(GOAL OF THE EXERCISE)
Transcribe the lines of the records starting with the one that has "Since \( \e" in it and ending with the last, and transcribe nothing else.

┌─ DATASET EXCERPTS

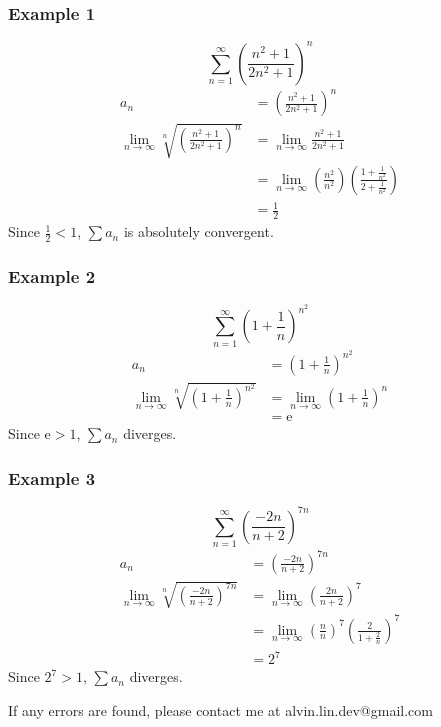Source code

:\documentclass[letterpaper, 12pt]{article}
\newcommand*{\e}{\mathrm{e}}
\begin{document}
\subsubsection*{Example 1}
\[ \sum_{n=1}^{\infty}(\frac{n^{2}+1}{2n^{2}+1})^{n} \]
\begin{align*}
  a_{n} &= (\frac{n^{2}+1}{2n^{2}+1})^{n} \\
  \lim_{n\to\infty}\sqrt[n]{(\frac{n^{2}+1}{2n^{2}+1})^{n}} &=
    \lim_{n\to\infty}\frac{n^{2}+1}{2n^{2}+1} \\
  &= \lim_{n\to\infty}
    (\frac{n^{2}}{n^{2}})(\frac{1+\frac{1}{n^{2}}}{2+\frac{1}{n^{2}}}) \\
  &= \frac{1}{2}
\end{align*}
Since \( \frac{1}{2} < 1 \), \( \sum{a_{n}} \) is absolutely convergent.

\subsubsection*{Example 2}
\[ \sum_{n=1}^{\infty}(1+\frac{1}{n})^{n^{2}} \]
\begin{align*}
  a_{n} &= (1+\frac{1}{n})^{n^{2}} \\
  \lim_{n\to\infty}\sqrt[n]{(1+\frac{1}{n})^{n^{2}}} &=
    \lim_{n\to\infty}(1+\frac{1}{n})^{n} \\
  &= \e
\end{align*}
Since \( \e > 1 \), \( \sum{a_{n}} \) diverges.

\subsubsection*{Example 3}
\[ \sum_{n=1}^{\infty}(\frac{-2n}{n+2})^{7n} \]
\begin{align*}
  a_{n} &= (\frac{-2n}{n+2})^{7n} \\
  \lim_{n\to\infty}\sqrt[n]{(\frac{-2n}{n+2})^{7n}} &=
    \lim_{n\to\infty}(\frac{2n}{n+2})^{7} \\
  &= \lim_{n\to\infty}(\frac{n}{n})^{7}(\frac{2}{1+\frac{2}{n}})^{7} \\
  &= 2^{7}
\end{align*}
Since \( 2^{7} > 1 \), \( \sum{a_{n}} \) diverges.

\begin{center}
  If any errors are found, please contact me at alvin.lin.dev@gmail.com
\end{center}
\end{document}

└─

(ANSWER BELOW)
Since \( \e > 1 \), \( \sum{a_{n}} \) diverges.

\subsubsection*{Example 3}
\[ \sum_{n=1}^{\infty}(\frac{-2n}{n+2})^{7n} \]
\begin{align*}
  a_{n} &= (\frac{-2n}{n+2})^{7n} \\
  \lim_{n\to\infty}\sqrt[n]{(\frac{-2n}{n+2})^{7n}} &=
    \lim_{n\to\infty}(\frac{2n}{n+2})^{7} \\
  &= \lim_{n\to\infty}(\frac{n}{n})^{7}(\frac{2}{1+\frac{2}{n}})^{7} \\
  &= 2^{7}
\end{align*}
Since \( 2^{7} > 1 \), \( \sum{a_{n}} \) diverges.

\begin{center}
  If any errors are found, please contact me at alvin.lin.dev@gmail.com
\end{center}
\end{document}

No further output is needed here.